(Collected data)

+++

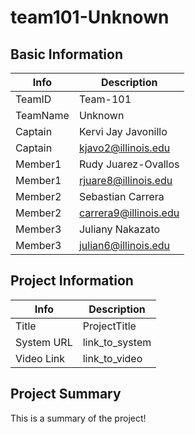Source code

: # team101-Unknown

## Basic Information

|   Info      |        Description     |
| ----------- | ---------------------- |
| TeamID      |        Team-101        |
| TeamName    |         Unknown        |
| Captain     |  Kervi Jay Javonillo   |
| Captain     |  kjavo2@illinois.edu   |
| Member1     |  Rudy Juarez-Ovallos   |
| Member1     |   rjuare8@illinois.edu |
| Member2     |   Sebastian Carrera    |
| Member2     |  carrera9@illinois.edu |
| Member3     |     Juliany Nakazato   |
| Member3     |  julian6@illinois.edu  |

## Project Information

|   Info      |        Description     |
| ----------- | ---------------------- |
|   Title     |       ProjectTitle     |
| System URL  |      link_to_system    |
| Video Link  |      link_to_video     |

## Project Summary

This is a summary of the project!
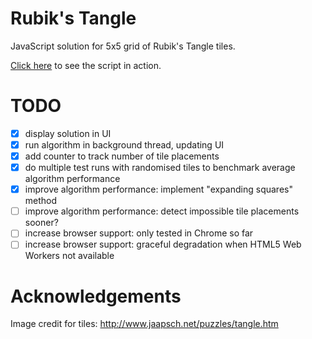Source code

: # Rubik's Tangle
JavaScript solution for 5x5 grid of Rubik's Tangle tiles.

[Click here](http://timiles.github.io/rubiks-tangle/) to see the script in action.

# TODO
- [x] display solution in UI
- [x] run algorithm in background thread, updating UI
- [x] add counter to track number of tile placements
- [x] do multiple test runs with randomised tiles to benchmark average algorithm performance 
- [x] improve algorithm performance: implement "expanding squares" method
- [ ] improve algorithm performance: detect impossible tile placements sooner?
- [ ] increase browser support: only tested in Chrome so far
- [ ] increase browser support: graceful degradation when HTML5 Web Workers not available

# Acknowledgements
Image credit for tiles: http://www.jaapsch.net/puzzles/tangle.htm
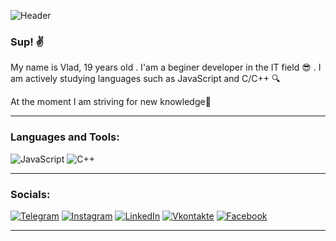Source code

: ![Header](https://media.giphy.com/media/32coaeMqPIj0Wap1kS/giphy.gif)

### Sup! ✌️

My name is Vlad, 19 years old . I'am a beginer developer in the IT field 😎 . I am actively studying languages such as JavaScript and C/C++ 🔍

At the moment I am striving for new knowledge🏃

---------------------------------------------------

### Languages and Tools:
![JavaScript](https://img.shields.io/badge/-JavaScript-090909?style=for-the-badge&logo=JavaScript&logoColor=E9D54D)
![C++](https://img.shields.io/badge/-C++-090909?style=for-the-badge&logo=C%2b%2b&logoColor=6296CC)

---------------------------------------------------

### Socials:
[![Telegram](https://img.shields.io/badge/-Telegram-090909?style=for-the-badge&logo=telegram&logoColor=27A0D9)](https://t.me/vladislav2025)
[![Instagram](https://img.shields.io/badge/-Instagram-090909?style=for-the-badge&logo=instagram&logoColor=B4068E)](https://www.instagram.com/vladik_vodopadik25/)
[![LinkedIn](https://img.shields.io/badge/-LinkedIn-090909?style=for-the-badge&logo=linkedin&logoColor=007BB6)](https://www.linkedin.com/in/vladislav-lemiasheusky-610a82251/)
[![Vkontakte](https://img.shields.io/badge/-Vkontakte-090909?style=for-the-badge&logo=Vk&logoColor=4F7DB3)](https://vk.com/lemeshevsky99)
[![Facebook](https://img.shields.io/badge/-Facebook-090909?style=for-the-badge&logo=Facebook&logoColor=1195F5)](https://www.facebook.com/vlad.leshevsky/)

---------------------------------------------------


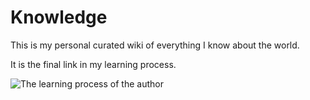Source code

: # Knowledge

This is my personal curated wiki of everything I know about the world. 

It is the final link in my learning process. 

![The learning process of the author](https://imgur.com/apve8QGl.png)

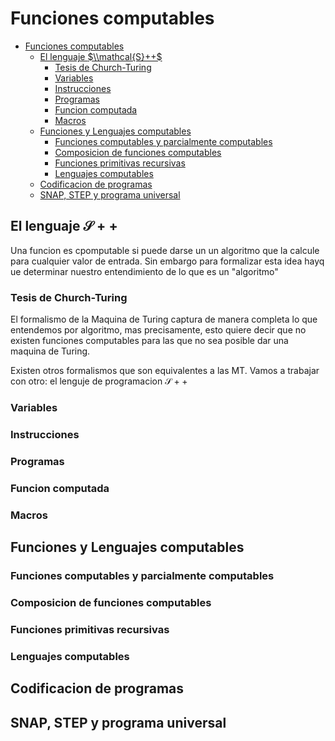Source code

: # Funciones computables


- [Funciones computables](#funciones-computables)
  - [El lenguaje $\\mathcal{S}++$](#el-lenguaje-mathcals)
    - [Tesis de Church-Turing](#tesis-de-church-turing)
    - [Variables](#variables)
    - [Instrucciones](#instrucciones)
    - [Programas](#programas)
    - [Funcion computada](#funcion-computada)
    - [Macros](#macros)
  - [Funciones y Lenguajes computables](#funciones-y-lenguajes-computables)
    - [Funciones computables y parcialmente computables](#funciones-computables-y-parcialmente-computables)
    - [Composicion de funciones computables](#composicion-de-funciones-computables)
    - [Funciones primitivas recursivas](#funciones-primitivas-recursivas)
    - [Lenguajes computables](#lenguajes-computables)
  - [Codificacion de programas](#codificacion-de-programas)
  - [SNAP, STEP y programa universal](#snap-step-y-programa-universal)


## El lenguaje $\mathcal{S}++$

Una funcion es cpomputable si puede darse un  un algoritmo que la calcule para cualquier valor de entrada. Sin embargo para formalizar esta idea hayq ue determinar nuestro entendimiento de lo que es un "algoritmo"

### Tesis de Church-Turing

El formalismo de la Maquina de Turing captura de manera completa lo que entendemos por algoritmo, mas precisamente, esto quiere decir que no existen funciones computables para las que no sea posible dar una maquina de Turing.

Existen otros formalismos que son equivalentes a las MT.
Vamos a trabajar con otro: el lenguje de programacion $\mathcal{S}++$

### Variables

### Instrucciones

### Programas

### Funcion computada

### Macros


## Funciones y Lenguajes computables

### Funciones computables y parcialmente computables

### Composicion de funciones computables

### Funciones primitivas recursivas

### Lenguajes computables


## Codificacion de programas

## SNAP, STEP y programa universal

+++

• _DIRECTIONS FOR THIS TASK_
Each line that includes the string "algoritmo" should be copied from the data.

• _EXERCISE ANSWER_
Una funcion es cpomputable si puede darse un  un algoritmo que la calcule para cualquier valor de entrada. Sin embargo para formalizar esta idea hayq ue determinar nuestro entendimiento de lo que es un "algoritmo"
El formalismo de la Maquina de Turing captura de manera completa lo que entendemos por algoritmo, mas precisamente, esto quiere decir que no existen funciones computables para las que no sea posible dar una maquina de Turing.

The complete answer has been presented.